═════ Input for this task ═════

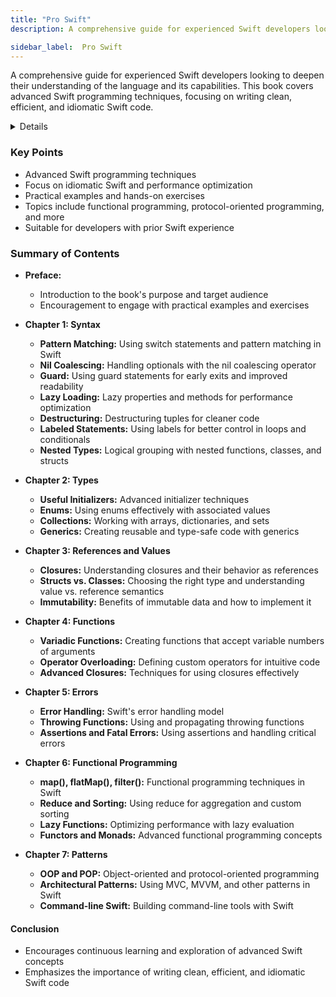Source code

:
 ```yaml
---
title: "Pro Swift"
description: A comprehensive guide for experienced Swift developers looking to deepen their understanding of the language and its capabilities. This book covers advanced Swift programming techniques, focusing on writing clean, efficient, and idiomatic Swift code.

sidebar_label:  Pro Swift
---
```


A comprehensive guide for experienced Swift developers looking to deepen their understanding of the language and its capabilities. This book covers advanced Swift programming techniques, focusing on writing clean, efficient, and idiomatic Swift code.

<details>
**URL:** https://www.hackingwithswift.com/store/pro-swift

**Published:** May 26, 2019  
**Last Updated:** May 26, 2019

**Authors:** `Paul Hudson`

**Tags:**  
`Swift`, `Advanced Programming`, `iOS Development`, `Functional Programming`, `Patterns`
</details>

### Key Points
- Advanced Swift programming techniques
- Focus on idiomatic Swift and performance optimization
- Practical examples and hands-on exercises
- Topics include functional programming, protocol-oriented programming, and more
- Suitable for developers with prior Swift experience

### Summary of Contents
- **Preface:** 
  - Introduction to the book's purpose and target audience
  - Encouragement to engage with practical examples and exercises
  
- **Chapter 1: Syntax**
  - **Pattern Matching:** Using switch statements and pattern matching in Swift
  - **Nil Coalescing:** Handling optionals with the nil coalescing operator
  - **Guard:** Using guard statements for early exits and improved readability
  - **Lazy Loading:** Lazy properties and methods for performance optimization
  - **Destructuring:** Destructuring tuples for cleaner code
  - **Labeled Statements:** Using labels for better control in loops and conditionals
  - **Nested Types:** Logical grouping with nested functions, classes, and structs
  
- **Chapter 2: Types**
  - **Useful Initializers:** Advanced initializer techniques
  - **Enums:** Using enums effectively with associated values
  - **Collections:** Working with arrays, dictionaries, and sets
  - **Generics:** Creating reusable and type-safe code with generics
  
- **Chapter 3: References and Values**
  - **Closures:** Understanding closures and their behavior as references
  - **Structs vs. Classes:** Choosing the right type and understanding value vs. reference semantics
  - **Immutability:** Benefits of immutable data and how to implement it

- **Chapter 4: Functions**
  - **Variadic Functions:** Creating functions that accept variable numbers of arguments
  - **Operator Overloading:** Defining custom operators for intuitive code
  - **Advanced Closures:** Techniques for using closures effectively

- **Chapter 5: Errors**
  - **Error Handling:** Swift's error handling model
  - **Throwing Functions:** Using and propagating throwing functions
  - **Assertions and Fatal Errors:** Using assertions and handling critical errors

- **Chapter 6: Functional Programming**
  - **map(), flatMap(), filter():** Functional programming techniques in Swift
  - **Reduce and Sorting:** Using reduce for aggregation and custom sorting
  - **Lazy Functions:** Optimizing performance with lazy evaluation
  - **Functors and Monads:** Advanced functional programming concepts

- **Chapter 7: Patterns**
  - **OOP and POP:** Object-oriented and protocol-oriented programming
  - **Architectural Patterns:** Using MVC, MVVM, and other patterns in Swift
  - **Command-line Swift:** Building command-line tools with Swift

#### Conclusion
- Encourages continuous learning and exploration of advanced Swift concepts
- Emphasizes the importance of writing clean, efficient, and idiomatic Swift code

<LinkCard title="Link to Book" href="https://www.hackingwithswift.com/store/pro-swift" />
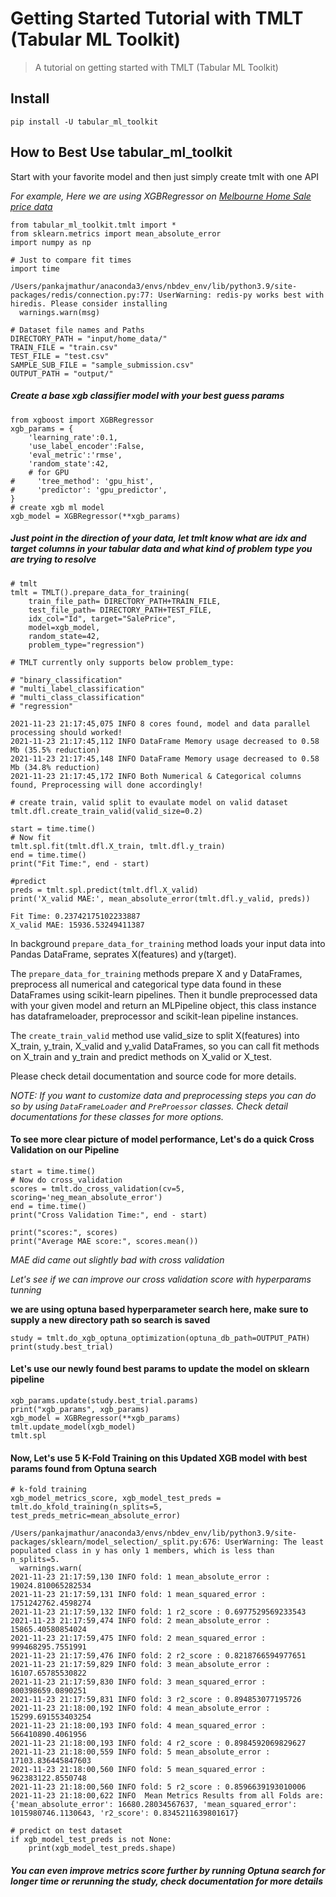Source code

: # Getting Started Tutorial with TMLT (Tabular ML Toolkit)
> A tutorial on getting started with TMLT (Tabular ML Toolkit)


## Install

`pip install -U tabular_ml_toolkit`

## How to Best Use tabular_ml_toolkit

Start with your favorite model and then just simply create tmlt with one API

*For example, Here we are using XGBRegressor on  [Melbourne Home Sale price data](https://www.kaggle.com/estrotococo/home-data-for-ml-course)*

```
from tabular_ml_toolkit.tmlt import *
from sklearn.metrics import mean_absolute_error
import numpy as np

# Just to compare fit times
import time
```

    /Users/pankajmathur/anaconda3/envs/nbdev_env/lib/python3.9/site-packages/redis/connection.py:77: UserWarning: redis-py works best with hiredis. Please consider installing
      warnings.warn(msg)


```
# Dataset file names and Paths
DIRECTORY_PATH = "input/home_data/"
TRAIN_FILE = "train.csv"
TEST_FILE = "test.csv"
SAMPLE_SUB_FILE = "sample_submission.csv"
OUTPUT_PATH = "output/"
```

##### Create a base xgb classifier model with your best guess params

```
from xgboost import XGBRegressor
xgb_params = {
    'learning_rate':0.1,
    'use_label_encoder':False,
    'eval_metric':'rmse',
    'random_state':42,
    # for GPU
#     'tree_method': 'gpu_hist',
#     'predictor': 'gpu_predictor',
}
# create xgb ml model
xgb_model = XGBRegressor(**xgb_params)
```

##### Just point in the direction of your data, let tmlt know what are idx and target columns in your tabular data and what kind of problem type you are trying to resolve

```
# tmlt
tmlt = TMLT().prepare_data_for_training(
    train_file_path= DIRECTORY_PATH+TRAIN_FILE,
    test_file_path= DIRECTORY_PATH+TEST_FILE,
    idx_col="Id", target="SalePrice",
    model=xgb_model,
    random_state=42,
    problem_type="regression")

# TMLT currently only supports below problem_type:

# "binary_classification"
# "multi_label_classification"
# "multi_class_classification"
# "regression"
```

    2021-11-23 21:17:45,075 INFO 8 cores found, model and data parallel processing should worked!
    2021-11-23 21:17:45,112 INFO DataFrame Memory usage decreased to 0.58 Mb (35.5% reduction)
    2021-11-23 21:17:45,148 INFO DataFrame Memory usage decreased to 0.58 Mb (34.8% reduction)
    2021-11-23 21:17:45,172 INFO Both Numerical & Categorical columns found, Preprocessing will done accordingly!


```
# create train, valid split to evaulate model on valid dataset
tmlt.dfl.create_train_valid(valid_size=0.2)

start = time.time()
# Now fit
tmlt.spl.fit(tmlt.dfl.X_train, tmlt.dfl.y_train)
end = time.time()
print("Fit Time:", end - start)

#predict
preds = tmlt.spl.predict(tmlt.dfl.X_valid)
print('X_valid MAE:', mean_absolute_error(tmlt.dfl.y_valid, preds))
```

    Fit Time: 0.23742175102233887
    X_valid MAE: 15936.53249411387


In background `prepare_data_for_training` method loads your input data into Pandas DataFrame, seprates X(features) and y(target).

The `prepare_data_for_training` methods prepare X and y DataFrames, preprocess all numerical and categorical type data found in these DataFrames using scikit-learn pipelines. Then it bundle preprocessed data with your given model and return an MLPipeline object, this class instance has dataframeloader, preprocessor and scikit-lean pipeline instances.

The `create_train_valid` method use valid_size to split X(features) into X_train, y_train, X_valid and y_valid DataFrames, so you can call fit methods on X_train and y_train and predict methods on X_valid or X_test.


Please check detail documentation and source code for more details.

*NOTE: If you want to customize data and preprocessing steps you can do so by using `DataFrameLoader` and `PreProessor` classes. Check detail documentations for these classes for more options.*



#### To see more clear picture of model performance, Let's do a quick Cross Validation on our Pipeline

```
start = time.time()
# Now do cross_validation
scores = tmlt.do_cross_validation(cv=5, scoring='neg_mean_absolute_error')
end = time.time()
print("Cross Validation Time:", end - start)

print("scores:", scores)
print("Average MAE score:", scores.mean())
```

*MAE did came out slightly bad with cross validation*

*Let's see if we can improve our cross validation score with hyperparams tunning*

**we are using optuna based hyperparameter search here, make sure to supply a new directory path so search is saved**

```
study = tmlt.do_xgb_optuna_optimization(optuna_db_path=OUTPUT_PATH)
print(study.best_trial)
```

#### Let's use our newly found best params to update the model on sklearn pipeline

```
xgb_params.update(study.best_trial.params)
print("xgb_params", xgb_params)
xgb_model = XGBRegressor(**xgb_params)
tmlt.update_model(xgb_model)
tmlt.spl
```

#### Now, Let's use 5 K-Fold Training on this Updated XGB model with best params found from Optuna search

```
# k-fold training
xgb_model_metrics_score, xgb_model_test_preds = tmlt.do_kfold_training(n_splits=5, test_preds_metric=mean_absolute_error)
```

    /Users/pankajmathur/anaconda3/envs/nbdev_env/lib/python3.9/site-packages/sklearn/model_selection/_split.py:676: UserWarning: The least populated class in y has only 1 members, which is less than n_splits=5.
      warnings.warn(
    2021-11-23 21:17:59,130 INFO fold: 1 mean_absolute_error : 19024.810065282534
    2021-11-23 21:17:59,131 INFO fold: 1 mean_squared_error : 1751242762.4598274
    2021-11-23 21:17:59,132 INFO fold: 1 r2_score : 0.6977529569233543
    2021-11-23 21:17:59,474 INFO fold: 2 mean_absolute_error : 15865.40580854024
    2021-11-23 21:17:59,475 INFO fold: 2 mean_squared_error : 999468295.7551991
    2021-11-23 21:17:59,476 INFO fold: 2 r2_score : 0.8218766594977651
    2021-11-23 21:17:59,829 INFO fold: 3 mean_absolute_error : 16107.65785530822
    2021-11-23 21:17:59,830 INFO fold: 3 mean_squared_error : 800398659.0890251
    2021-11-23 21:17:59,831 INFO fold: 3 r2_score : 0.894853077195726
    2021-11-23 21:18:00,192 INFO fold: 4 mean_absolute_error : 15299.691553403254
    2021-11-23 21:18:00,193 INFO fold: 4 mean_squared_error : 566410890.4061956
    2021-11-23 21:18:00,193 INFO fold: 4 r2_score : 0.8984592069829627
    2021-11-23 21:18:00,559 INFO fold: 5 mean_absolute_error : 17103.836445847603
    2021-11-23 21:18:00,560 INFO fold: 5 mean_squared_error : 962383122.8550748
    2021-11-23 21:18:00,560 INFO fold: 5 r2_score : 0.8596639193010006
    2021-11-23 21:18:00,622 INFO  Mean Metrics Results from all Folds are: {'mean_absolute_error': 16680.28034567637, 'mean_squared_error': 1015980746.1130643, 'r2_score': 0.8345211639801617}


```
# predict on test dataset
if xgb_model_test_preds is not None:
    print(xgb_model_test_preds.shape)
```


##### You can even improve metrics score further by running Optuna search for longer time or rerunning the study, check documentation for more details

═════

▸ **Assignment**: All lines in the data above from the one with "- **Guard:** Using" through the one with "- **Collections:** Working" must be repeated exactly, and no others.

▸ **Exercise output**:
  - **Guard:** Using guard statements for early exits and improved readability
  - **Lazy Loading:** Lazy properties and methods for performance optimization
  - **Destructuring:** Destructuring tuples for cleaner code
  - **Labeled Statements:** Using labels for better control in loops and conditionals
  - **Nested Types:** Logical grouping with nested functions, classes, and structs
  
- **Chapter 2: Types**
  - **Useful Initializers:** Advanced initializer techniques
  - **Enums:** Using enums effectively with associated values
  - **Collections:** Working with arrays, dictionaries, and sets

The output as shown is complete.